Its not the only issue they have rapped about over the years, but last year they decided to do an entire album addressing this topic as a way to reach their peers and leave little to no stones unturned. The group was impacted by 2 heavily publicized domestic violence incidents including the killing of of a high school classmate named Trella Mosley by an estranged boyfriend. Group member Yoli found herself in an abusive situation before she joined the group and as she explained in our interview her fellow band members played a pivitol role in helping who pulled her through. The group clearly understands that domestic violence is not a trendy news story that gets resolved when some famous superstar sits on Oprah’s couch and talks about it.
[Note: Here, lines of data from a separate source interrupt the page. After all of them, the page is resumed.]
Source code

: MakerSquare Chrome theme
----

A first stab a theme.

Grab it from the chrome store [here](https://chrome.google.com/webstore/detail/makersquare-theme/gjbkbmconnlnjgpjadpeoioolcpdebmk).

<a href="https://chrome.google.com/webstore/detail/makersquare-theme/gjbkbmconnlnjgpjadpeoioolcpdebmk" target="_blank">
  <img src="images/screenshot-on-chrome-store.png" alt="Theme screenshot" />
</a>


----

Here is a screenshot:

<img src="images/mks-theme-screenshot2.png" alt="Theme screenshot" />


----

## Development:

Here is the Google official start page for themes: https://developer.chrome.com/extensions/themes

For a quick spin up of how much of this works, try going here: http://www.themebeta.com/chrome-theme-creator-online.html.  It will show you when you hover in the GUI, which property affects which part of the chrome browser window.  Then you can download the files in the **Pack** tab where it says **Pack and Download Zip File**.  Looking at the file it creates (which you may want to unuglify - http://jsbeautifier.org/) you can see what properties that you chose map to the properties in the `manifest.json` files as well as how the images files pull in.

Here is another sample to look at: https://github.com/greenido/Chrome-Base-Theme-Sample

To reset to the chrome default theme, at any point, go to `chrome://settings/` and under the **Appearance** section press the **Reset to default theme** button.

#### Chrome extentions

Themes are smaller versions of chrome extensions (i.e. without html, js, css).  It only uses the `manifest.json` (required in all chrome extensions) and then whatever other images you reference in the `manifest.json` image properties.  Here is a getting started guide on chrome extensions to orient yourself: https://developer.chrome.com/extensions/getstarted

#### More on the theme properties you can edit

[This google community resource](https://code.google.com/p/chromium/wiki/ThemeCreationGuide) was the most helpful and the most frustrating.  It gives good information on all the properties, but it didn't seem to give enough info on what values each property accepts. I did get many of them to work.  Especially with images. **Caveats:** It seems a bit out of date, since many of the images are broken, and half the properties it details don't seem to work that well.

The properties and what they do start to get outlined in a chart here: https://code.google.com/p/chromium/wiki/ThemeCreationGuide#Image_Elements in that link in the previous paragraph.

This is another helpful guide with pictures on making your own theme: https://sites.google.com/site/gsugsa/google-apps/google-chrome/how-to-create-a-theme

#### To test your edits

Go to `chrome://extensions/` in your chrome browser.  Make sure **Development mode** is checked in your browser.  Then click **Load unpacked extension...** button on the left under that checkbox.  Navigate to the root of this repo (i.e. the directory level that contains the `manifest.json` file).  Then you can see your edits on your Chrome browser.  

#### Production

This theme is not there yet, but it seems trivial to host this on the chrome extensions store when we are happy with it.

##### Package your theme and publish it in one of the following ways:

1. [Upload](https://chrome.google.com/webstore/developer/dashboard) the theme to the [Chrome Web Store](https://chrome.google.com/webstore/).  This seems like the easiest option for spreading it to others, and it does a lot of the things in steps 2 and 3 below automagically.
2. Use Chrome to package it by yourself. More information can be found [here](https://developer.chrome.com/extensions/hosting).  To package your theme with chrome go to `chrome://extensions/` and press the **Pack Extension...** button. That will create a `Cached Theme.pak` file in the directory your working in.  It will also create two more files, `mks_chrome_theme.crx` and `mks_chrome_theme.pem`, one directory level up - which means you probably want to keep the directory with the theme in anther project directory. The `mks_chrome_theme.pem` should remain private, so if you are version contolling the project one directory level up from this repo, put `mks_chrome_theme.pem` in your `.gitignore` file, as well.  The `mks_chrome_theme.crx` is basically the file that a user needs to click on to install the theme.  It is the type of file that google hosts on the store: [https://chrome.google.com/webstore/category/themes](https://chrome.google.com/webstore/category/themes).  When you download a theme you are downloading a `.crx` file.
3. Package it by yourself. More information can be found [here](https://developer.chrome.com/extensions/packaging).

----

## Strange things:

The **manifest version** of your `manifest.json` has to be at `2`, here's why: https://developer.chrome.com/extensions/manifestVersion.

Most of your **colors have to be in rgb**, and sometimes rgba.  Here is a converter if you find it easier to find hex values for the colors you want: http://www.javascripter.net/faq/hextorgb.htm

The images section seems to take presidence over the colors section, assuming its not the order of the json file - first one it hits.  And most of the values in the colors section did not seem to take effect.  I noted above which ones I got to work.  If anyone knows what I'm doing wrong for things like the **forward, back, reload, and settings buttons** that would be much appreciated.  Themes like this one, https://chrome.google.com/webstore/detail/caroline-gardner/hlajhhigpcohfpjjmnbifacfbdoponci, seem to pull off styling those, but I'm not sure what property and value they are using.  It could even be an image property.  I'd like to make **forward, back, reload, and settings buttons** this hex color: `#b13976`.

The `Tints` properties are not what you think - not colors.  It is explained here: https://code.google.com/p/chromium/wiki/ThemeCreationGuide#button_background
Public Offenders wanted to take awareness of this issue to the next level. Hence, they teamed up with domestic violence organization ‘A Call to Men’ to do this album and in many ways set a good example for others to follow as to how artists can work with community organizations. We talked about the groups activism during our interview. They explained that they will be participating in a national conference on domestic violence later this month (May 2009) in NY and that they had already done so the year before in New Orleans. The album Drop Jewels provides information on domestic violence orgs including Call to me who are listed as the presenters.
In our interview we spoke with the group members about a number of things.
We started off talking about the dynamics of being in a group and how each member creates space for themselves while simultaneously creating synergy and cohesiveness. Far too often, we have groups that look like several individuals on stage rapping but there’s very little word play and exchange. PO tries to go beyond that.
We got a run down of Austin’s Hip Hop scene as group members explained that while they are just a two hour drive from Houston, they have a different sound and overall swagger. They were influenced heavily by H-Town’s independent scene which is why the group is indy now.
We spoke with Yoli about the importance of the female voice and if she thought there was a fear of female emcees. We talked about how the industry has not aggressively gotten behind intelligent women and how PO was committed to breaking that mold.
We dug a bit deeper with Yoli and spoke to her about the challenge she had a victim of domestic violence and what lessons she would pass down to young women to help them avoid similar pitfalls. She talked about looking for an array of signs indicating that one may be a cry for help. They included the way one dresses, how they are being isolated from friends and being withdrawn. She also talked about how we as a community should be careful not to start blaming the victim which has been a disturbing trend with the Chris Brown/Rihanna situation.
We spoke with former Austin Slam champ Black prophet about the intersection between emceeing and spoken word. We talked at length about Austin’s rich spoken word scene and the role that artists like Zel Miller, Blacklisted and former PO member Gator (Black Prophet’s brother) played in getting the group to elevate their lyrical craft. We also talked about the importance of writing vs. freestyling.
In conclusion-Public Offenders is a breath of fresh air and a solid indicator as whats to come as the younger generation of Emcees come to the mic and represent to the fullest.